Bias is defined as the distance between the mean of the sampling distribution (here estimated using Monte-Carlo simulations) and the population value. In part 1 and part 2, we saw that for small sample sizes, the sample median provides a biased estimation of the population median, which can significantly affect group comparisons. However, this bias disappears with large sample sizes, and it can be corrected using a bootstrap bias correction. In part 3, we look in more detail at the shape of the sampling distributions, which was ignored by Miller (1988).
Let’s consider the sampling distributions of the mean and the median for different sample sizes and ex-Gaussian distributions with skewness ranging from 6 to 92 (Figure 1). When skewness is limited (6, top row), the sampling distributions are symmetric and centred on the population values: there is no bias. As we saw previously, with increasing sample size, variability decreases, which is why studies with larger samples provide more accurate estimations. The flip side is that studies with small samples are much noisier, which is why their results tend not to replicate…
When skewness is large (92, middle row), sampling distributions get more positively skewed with decreasing sample sizes. To better understand how the sampling distributions change with sample size, we turn to the last row of Figure 1, which shows 50% highest-density intervals (HDI). Each horizontal line is a HDI for a particular sample size. The labels contain the values of the interval boundaries. The coloured vertical tick inside the interval marks the median of the distribution. The red vertical line spanning the entire plot is the population value.

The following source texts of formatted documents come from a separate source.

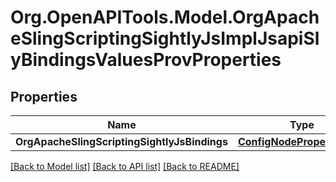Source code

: # Org.OpenAPITools.Model.OrgApacheSlingScriptingSightlyJsImplJsapiSlyBindingsValuesProvProperties
## Properties

Name | Type | Description | Notes
------------ | ------------- | ------------- | -------------
**OrgApacheSlingScriptingSightlyJsBindings** | [**ConfigNodePropertyArray**](ConfigNodePropertyArray.md) |  | [optional] 

[[Back to Model list]](../README.md#documentation-for-models) [[Back to API list]](../README.md#documentation-for-api-endpoints) [[Back to README]](../README.md)

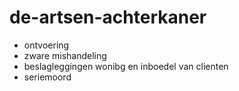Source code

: de-artsen-achterkaner
=====================

- ontvoering
- zware mishandeling
- beslagleggingen wonibg en inboedel van clienten
- seriemoord
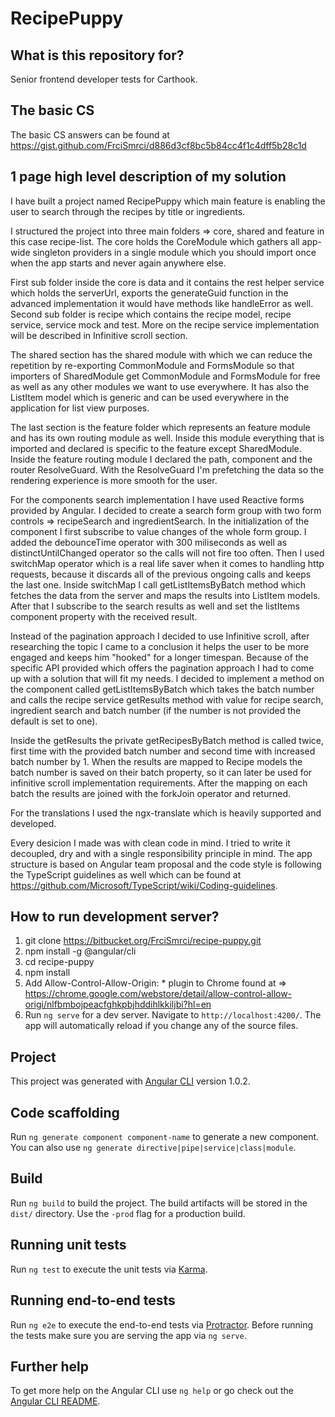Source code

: # RecipePuppy

## What is this repository for? 
Senior frontend developer tests for Carthook.

## The basic CS
The basic CS answers can be found at https://gist.github.com/FrciSmrci/d886d3cf8bc5b84cc4f1c4dff5b28c1d 

## 1 page high level description of my solution

I have built a project named RecipePuppy which main feature is enabling the user to search through the recipes by title or ingredients. 

I structured the project into three main folders => core, shared and feature in this case recipe-list. The core holds the CoreModule
which gathers all app-wide singleton providers in a single module which you should import once when the app starts and never again anywhere else. 

First sub folder inside the core is data and it contains the rest helper service which holds the serverUrl, exports the generateGuid function in the
advanced implementation it would have methods like handleError as well.
Second sub folder is recipe which contains the recipe model, recipe service, service mock and test.
More on the recipe service implementation will be described in Infinitive scroll section.

The shared section has the shared module with which we can reduce the repetition by re-exporting CommonModule and FormsModule so that importers of SharedModule 
get CommonModule and FormsModule for free as well as any other modules we want to use everywhere. It has also the ListItem model which is generic and can be used 
everywhere in the application for list view purposes.

The last section is the feature folder which represents an feature module and has its own routing module as well. Inside this module everything that is imported and declared
is specific to the feature except SharedModule. Inside the feature routing module I declared the path, component and the router ResolveGuard. 
With the ResolveGuard I'm prefetching the data so the rendering experience is more smooth for the user.

For the components search implementation I have used Reactive forms provided by Angular. I decided to create a search form group with two form controls
=> recipeSearch and ingredientSearch. In the initialization of the component I first subscribe to value changes of the whole form group. I added the debounceTime operator 
with 300 miliseconds as well as distinctUntilChanged operator so the calls will not fire too often. Then I used switchMap operator which is a real life saver when 
it comes to handling http requests, because it discards all of the previous ongoing calls and keeps the last one. Inside switchMap I call getListItemsByBatch method
which fetches the data from the server and maps the results into ListItem models. After that I subscribe to the search results as well and set the listItems component property 
with the received result.

Instead of the pagination approach I decided to use Infinitive scroll, after researching the topic I came to a conclusion it helps the user to be more engaged and
keeps him "hooked" for a longer timespan. Because of the specific API provided which offers the pagination approach I had to come up with a solution that will fit my needs. 
I decided to implement a method on the component called getListItemsByBatch which takes the batch number and calls the recipe service getResults method with value 
for recipe search, ingredient search and batch number (if the number is not provided the default is set to one).

Inside the getResults the private getRecipesByBatch method is called twice, first time with the provided batch number and second time with increased batch number by 1. 
When the results are mapped to Recipe models the batch number is saved on their batch property, so it can later be used for infinitive scroll implementation requirements. 
After the mapping on each batch the results are joined with the forkJoin operator and returned.

For the translations I used the ngx-translate which is heavily supported and developed. 

Every desicion I made was with clean code in mind. I tried to write it decoupled, dry and with a single responsibility principle in mind.
The app structure is based on Angular team proposal and the code style is following the TypeScript guidelines as well which can be found at 
https://github.com/Microsoft/TypeScript/wiki/Coding-guidelines. 

## How to run development server?
1. git clone https://bitbucket.org/FrciSmrci/recipe-puppy.git
2. npm install -g @angular/cli
3. cd recipe-puppy
4. npm install
5. Add Allow-Control-Allow-Origin: * plugin to Chrome found at => https://chrome.google.com/webstore/detail/allow-control-allow-origi/nlfbmbojpeacfghkpbjhddihlkkiljbi?hl=en
6. Run `ng serve` for a dev server. Navigate to `http://localhost:4200/`. The app will automatically reload if you change any of the source files.


## Project
This project was generated with [Angular CLI](https://github.com/angular/angular-cli) version 1.0.2.

## Code scaffolding
Run `ng generate component component-name` to generate a new component. You can also use `ng generate directive|pipe|service|class|module`.

## Build
Run `ng build` to build the project. The build artifacts will be stored in the `dist/` directory. Use the `-prod` flag for a production build.

## Running unit tests
Run `ng test` to execute the unit tests via [Karma](https://karma-runner.github.io).

## Running end-to-end tests
Run `ng e2e` to execute the end-to-end tests via [Protractor](http://www.protractortest.org/).
Before running the tests make sure you are serving the app via `ng serve`.

## Further help
To get more help on the Angular CLI use `ng help` or go check out the [Angular CLI README](https://github.com/angular/angular-cli/blob/master/README.md).
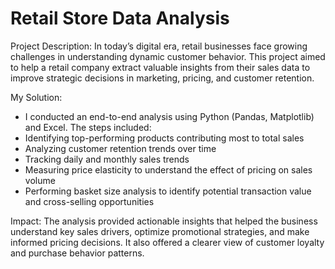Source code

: # Retail Store Data Analysis

Project Description:
In today’s digital era, retail businesses face growing challenges in understanding dynamic customer behavior. This project aimed to help a retail company extract valuable insights from their sales data to improve strategic decisions in marketing, pricing, and customer retention.

My Solution:
- I conducted an end-to-end analysis using Python (Pandas, Matplotlib) and Excel. The steps included:
- Identifying top-performing products contributing most to total sales
- Analyzing customer retention trends over time
- Tracking daily and monthly sales trends
- Measuring price elasticity to understand the effect of pricing on sales volume
- Performing basket size analysis to identify potential transaction value and cross-selling opportunities

Impact:
The analysis provided actionable insights that helped the business understand key sales drivers, optimize promotional strategies, and make informed pricing decisions. It also offered a clearer view of customer loyalty and purchase behavior patterns.
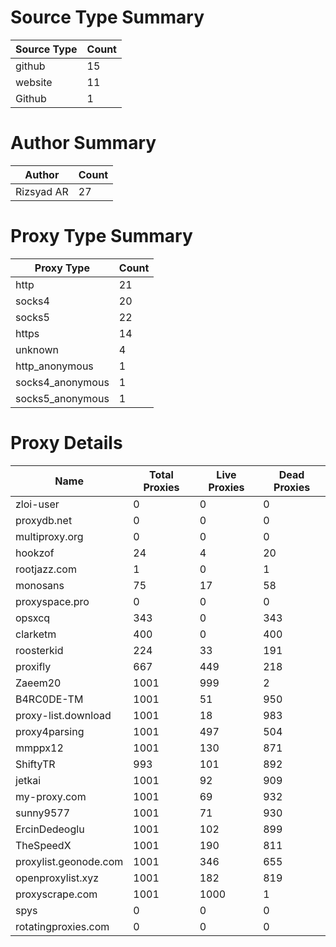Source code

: # Source Type Summary

| Source Type | Count |
|-------------|-------|
| github | 15 |
| website | 11 |
| Github | 1 |


# Author Summary

| Author | Count |
|--------|-------|
| Rizsyad AR | 27 |


# Proxy Type Summary

| Proxy Type | Count |
|------------|-------|
| http | 21 |
| socks4 | 20 |
| socks5 | 22 |
| https | 14 |
| unknown | 4 |
| http_anonymous | 1 |
| socks4_anonymous | 1 |
| socks5_anonymous | 1 |


# Proxy Details

| Name | Total Proxies | Live Proxies | Dead Proxies |
|------|---------------|--------------|---------------|
| zloi-user | 0 | 0 | 0 |
| proxydb.net | 0 | 0 | 0 |
| multiproxy.org | 0 | 0 | 0 |
| hookzof | 24 | 4 | 20 |
| rootjazz.com | 1 | 0 | 1 |
| monosans | 75 | 17 | 58 |
| proxyspace.pro | 0 | 0 | 0 |
| opsxcq | 343 | 0 | 343 |
| clarketm | 400 | 0 | 400 |
| roosterkid | 224 | 33 | 191 |
| proxifly | 667 | 449 | 218 |
| Zaeem20 | 1001 | 999 | 2 |
| B4RC0DE-TM | 1001 | 51 | 950 |
| proxy-list.download | 1001 | 18 | 983 |
| proxy4parsing | 1001 | 497 | 504 |
| mmppx12 | 1001 | 130 | 871 |
| ShiftyTR | 993 | 101 | 892 |
| jetkai | 1001 | 92 | 909 |
| my-proxy.com | 1001 | 69 | 932 |
| sunny9577 | 1001 | 71 | 930 |
| ErcinDedeoglu | 1001 | 102 | 899 |
| TheSpeedX | 1001 | 190 | 811 |
| proxylist.geonode.com | 1001 | 346 | 655 |
| openproxylist.xyz | 1001 | 182 | 819 |
| proxyscrape.com | 1001 | 1000 | 1 |
| spys | 0 | 0 | 0 |
| rotatingproxies.com | 0 | 0 | 0 |
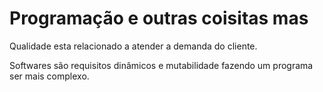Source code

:# Programação e outras coisitas mas

Qualidade esta relacionado a atender a demanda do cliente.

Softwares são requisitos dinâmicos e mutabilidade fazendo um programa ser mais complexo.
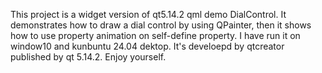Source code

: This project is a widget version of qt5.14.2 qml demo DialControl. It demonstrates how to draw a dial control by using QPainter, then it shows how to use property animation on self-define property. I have run it on window10 and kunbuntu 24.04 dektop. It's develoepd by qtcreator published by qt 5.14.2. Enjoy yourself.
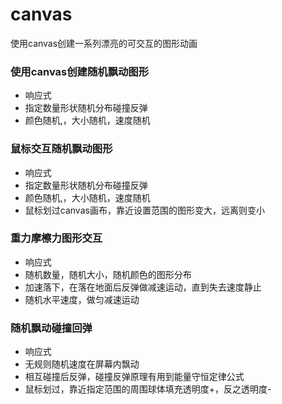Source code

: # canvas
使用canvas创建一系列漂亮的可交互的图形动画

### 使用canvas创建随机飘动图形

* 响应式
* 指定数量形状随机分布碰撞反弹
* 颜色随机,，大小随机，速度随机

### 鼠标交互随机飘动图形

* 响应式
* 指定数量形状随机分布碰撞反弹
* 颜色随机,，大小随机，速度随机
* 鼠标划过canvas画布，靠近设置范围的图形变大，远离则变小

### 重力摩檫力图形交互

* 响应式
* 随机数量，随机大小，随机颜色的图形分布
* 加速落下，在落在地面后反弹做减速运动，直到失去速度静止
* 随机水平速度，做匀减速运动

### 随机飘动碰撞回弹

* 响应式
* 无规则随机速度在屏幕内飘动
* 相互碰撞后反弹，碰撞反弹原理有用到能量守恒定律公式
* 鼠标划过，靠近指定范围的周围球体填充透明度+，反之透明度-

Means For small sample sizes, the 50% HDI is offset to the left of the population mean, and so is the median of the sampling distribution. This demonstrates that the typical sample mean tends to under-estimate the population mean – that is to say, the mean sampling distribution is median biased. This offset reduces with increasing sample size, but is still present even for n=100.
Medians With small sample sizes, there is a discrepancy between the 50% HDI, which is shifted to the left of the population median, and the median of the sampling distribution, which is shifted to the right of the population median. This contrasts with the results for the mean, and can be explained by differences in the shapes of the sampling distributions, in particular the larger skewness and kurtosis of the median sampling distribution compared to that of the mean (see code on github for extra figures). The offset between 50% HDI and the population reduces quickly with increasing sample size. For n=10, the median bias is already very small. From n=15, the median sample distribution is not median bias, which means that the typical sample median is not biased.
Another representation of the sampling distributions is provided in Figure 2: 50% HDI are shown as a function of sample size. For both the mean and the median, bias increase with increasing skewness and decreasing sample size. Skewness also increases the asymmetry of the sampling distributions, but more for the mean than median.
So what’s going on here? Is the mean also biased? According to the standard definition of bias, which is based on the distance between the population mean and the average of the sampling distribution of the mean, the mean is not biased. But this definition applies to the long run, after we replicate the same experiment many times. In practice, we never do that. So what happens in practice, when we perform only one experiment? In that case, the median of the sampling distribution provides a better description of the typical experiment than the mean of the distribution. And the median of the sample distribution of the mean is inferior to the population mean when sample size is small. So if you conduct one small n experiment and compute the mean of a skewed distribution, you’re likely to under-estimate the true value.
Is the median biased after all? The median is indeed biased according to the standard definition. However, with small n, the typical median (represented by the median of the sampling distribution of the median) is close to the population median, and the difference disappears for even relatively small sample sizes.
Is it ok to use the median then?
If the goal is to accurately estimate the central tendency of a RT distribution, while protecting against the influence of outliers, the median is far more efficient than the mean (Wilcox & Rousselet, 2018). Providing sample sizes are large enough, bias is actually not a problem, and the typical bias is actually very small, as we’ve just seen. So, if you have to choose between the mean and the median, I would go for the median without hesitation.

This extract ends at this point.